I have tables Files -< Segments -< Entries in which there are hundreds of Segments per File and hundreds of Entries per segment, so Entries is on the order of 10,000 times the size of Files. Files have a CreationDate field and customers will define a retention period so they'll drop old Entries. All of this clearly points to date-based partitions so it's quicker to query the most recent entries first, and easy to drop old ones.

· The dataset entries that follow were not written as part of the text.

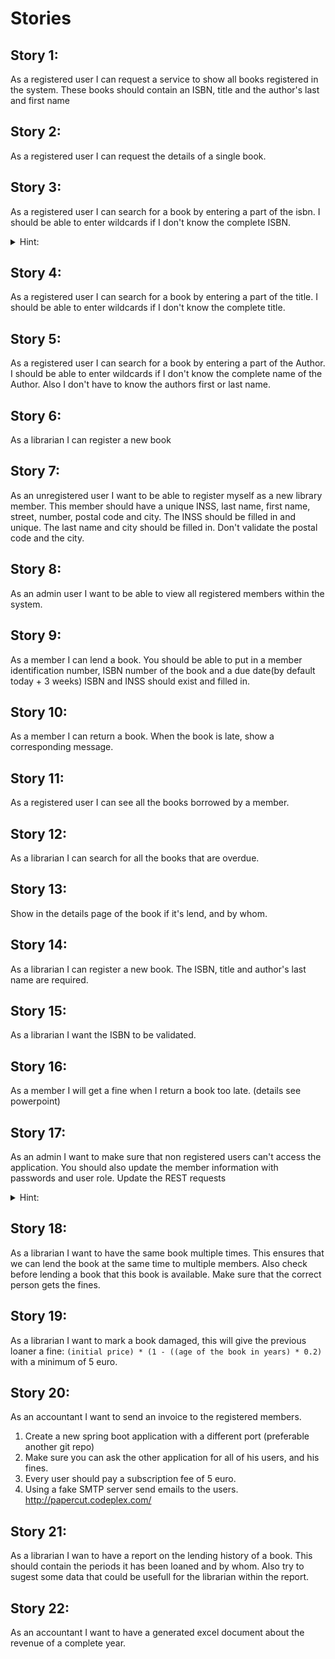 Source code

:# Stories
## Story 1:
As a registered user I can request a service to show all books registered in the system. These books should contain an ISBN, title and the author's last and first name 
## Story 2:
As a registered user I can request the details of a single book.
## Story 3:
As a registered user I can search for a book by entering a part of the isbn. I should be able to enter wildcards if I don't know the complete ISBN.
<details><summary>Hint:</summary>
Use regex for the wildcard part.
</details>

## Story 4:
As a registered user I can search for a book by entering a part of the title. I should be able to enter wildcards if I don't know the complete title.
## Story 5:
As a registered user I can search for a book by entering a part of the Author. I should be able to enter wildcards if I don't know the complete name of the Author. Also I don't have to know the authors first or last name.
## Story 6:
As a librarian I can register a new book
## Story 7:
As an unregistered user I want to be able to register myself as a new library member. This member should have a unique INSS, last name, first name, street, number, postal code and city.
The INSS should be filled in and unique.
The last name and city should be filled in.
Don't validate the postal code and the city.
## Story 8:
As an admin user I want to be able to view all registered members within the system.
## Story 9:
As a member I can lend a book. You should be able to put in a member identification number, ISBN number of the book and a due date(by default today + 3 weeks)
ISBN and INSS should exist and filled in.
## Story 10:
As a member I can return a book. When the book is late, show a corresponding message.
## Story 11:
As a registered user I can see all the books borrowed by a member.
## Story 12:
As a librarian I can search for all the books that are overdue.
## Story 13:
Show in the details page of the book if it's lend, and by whom.
## Story 14:
As a librarian I can register a new book. The ISBN, title and author's last name are required.
## Story 15:
As a librarian I want the ISBN to be validated.
## Story 16:
As a member I will get a fine when I return a book too late. (details see powerpoint)

## Story 17:
As an admin I want to make sure that non registered users can't access the application.
You should also update the member information with passwords and user role.
Update the REST requests
<details><summary>Hint:</summary>
Read the [Third step: Securing the REST service with Spring Security:](https://jaxenter.com/rest-api-spring-java-8-112289.html)
</details>

## Story 18:
As a librarian I want to have the same book multiple times. This ensures that we can lend the book at the same time to multiple members.
Also check before lending a book that this book is available.
Make sure that the correct person gets the fines.

## Story 19:
As a librarian I want to mark a book damaged, this will give the previous loaner a fine:
``` (initial price) * (1 - ((age of the book in years) * 0.2) ``` with a minimum of 5 euro.

## Story 20:
As an accountant I want to send an invoice to the registered members.
1. Create a new spring boot application with a different port (preferable another git repo)
2. Make sure you can ask the other application for all of his users, and his fines.
3. Every user should pay a subscription fee of 5 euro.
4. Using a fake SMTP server send emails to the users. <http://papercut.codeplex.com/>

## Story 21:
As a librarian I wan to have a report on the lending history of a book.
This should contain the periods it has been loaned and by whom.
Also try to sugest some data that could be usefull for the librarian within the report.

## Story 22:
As an accountant I want to have a generated excel document about the revenue of a complete year. 
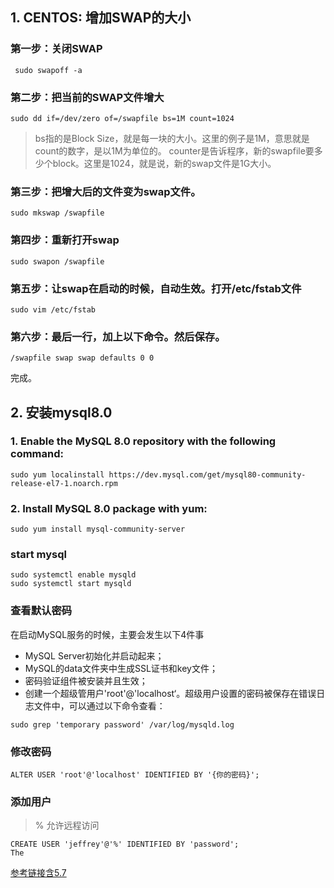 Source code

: ## 1. CENTOS: 增加SWAP的大小

### 第一步：关闭SWAP

` sudo swapoff -a`

### 第二步：把当前的SWAP文件增大

 `sudo dd if=/dev/zero of=/swapfile bs=1M count=1024`

> bs指的是Block Size，就是每一块的大小。这里的例子是1M，意思就是count的数字，是以1M为单位的。
counter是告诉程序，新的swapfile要多少个block。这里是1024，就是说，新的swap文件是1G大小。

### 第三步：把增大后的文件变为swap文件。

`sudo mkswap /swapfile`

### 第四步：重新打开swap

` sudo swapon /swapfile `

### 第五步：让swap在启动的时候，自动生效。打开/etc/fstab文件

`sudo vim /etc/fstab`


### 第六步：最后一行，加上以下命令。然后保存。

`/swapfile swap swap defaults 0 0`


完成。


## 2. 安装mysql8.0
### 1. Enable the MySQL 8.0 repository with the following command:
```
sudo yum localinstall https://dev.mysql.com/get/mysql80-community-release-el7-1.noarch.rpm
```
### 2. Install MySQL 8.0 package with yum:
```
sudo yum install mysql-community-server
```

### start mysql
```
sudo systemctl enable mysqld
sudo systemctl start mysqld
```
### 查看默认密码
在启动MySQL服务的时候，主要会发生以下4件事

* MySQL Server初始化并启动起来；
* MySQL的data文件夹中生成SSL证书和key文件；
* 密码验证组件被安装并且生效；
* 创建一个超级管用户'root'@'localhost‘。超级用户设置的密码被保存在错误日志文件中，可以通过以下命令查看：
```
sudo grep 'temporary password' /var/log/mysqld.log
```
### 修改密码
```
ALTER USER 'root'@'localhost' IDENTIFIED BY '{你的密码}';
```
### 添加用户 
> % 允许远程访问
```
CREATE USER 'jeffrey'@'%' IDENTIFIED BY 'password';
The
```
[参考链接含5.7](https://linuxize.com/post/install-mysql-on-centos-7/)
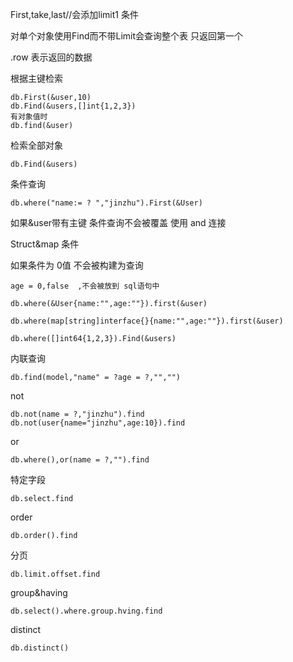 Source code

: First,take,last//会添加limit1 条件

对单个对象使用Find而不带Limit会查询整个表 只返回第一个

.row 表示返回的数据

根据主键检索

```
db.First(&user,10)
db.Find(&users,[]int{1,2,3})
有对象值时
db.find(&user)
```

检索全部对象

```
db.Find(&users)
```

条件查询

```
db.where("name:= ? ","jinzhu").First(&User)
```

如果&user带有主键 条件查询不会被覆盖 使用 and 连接

Struct&map 条件

如果条件为 0值 不会被构建为查询

```
age = 0,false  ,不会被放到 sql语句中
```

```
db.where(&User{name:"",age:""}).first(&user)
```

```
db.where(map[string]interface{}{name:"",age:""}).first(&user)
```

```
db.where([]int64{1,2,3}).Find(&users)
```

内联查询

```
db.find(model,"name" = ?age = ?,"","")
```

not

```
db.not(name = ?,"jinzhu").find
db.not(user{name="jinzhu",age:10}).find
```

or

```
db.where(),or(name = ?,"").find
```

特定字段

```
db.select.find
```

order

```
db.order().find
```

分页

```
db.limit.offset.find
```

group&having

```
db.select().where.group.hving.find
```

distinct

```
db.distinct()
```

The first issue I encounter is that when I try to create the Files table, it sounds like I have to include createdDate as part of the primary key in order to have it in the RANGE partition:
CREATE TABLE Files2
(
FileId BIGSERIAL PRIMARY KEY,
createdDate timestamp with time zone,
filepath character varying COLLATE pg_catalog."default" NOT NULL
) PARTITION BY RANGE (createdDate)
WITH (
OIDS = FALSE
)
TABLESPACE pg_default;
ERROR: insufficient columns in PRIMARY KEY constraint definition
DETAIL: PRIMARY KEY constraint on table "files2" lacks column "createddate" which is part of the partition key.
If I drop the "PRIMARY KEY" from the definition of FileId, I don't get the error, but does that affect the efficiency of child lookups?
I also don't know how to declare the partitions for the child table. PARTITION BY RANGE (Files.createdDate) doesn't work.
Since it's only in version 11 that this use case would even be possible, I haven't found much information about it and would appreciate any pointers! Thanks!
I believe it is a new feature of the version 11. There is a document from which you can get the following information:
"A primary key constraint must include a partition key column. Attempting to create a primary key constraint that does not contain partitioned columns results in an error"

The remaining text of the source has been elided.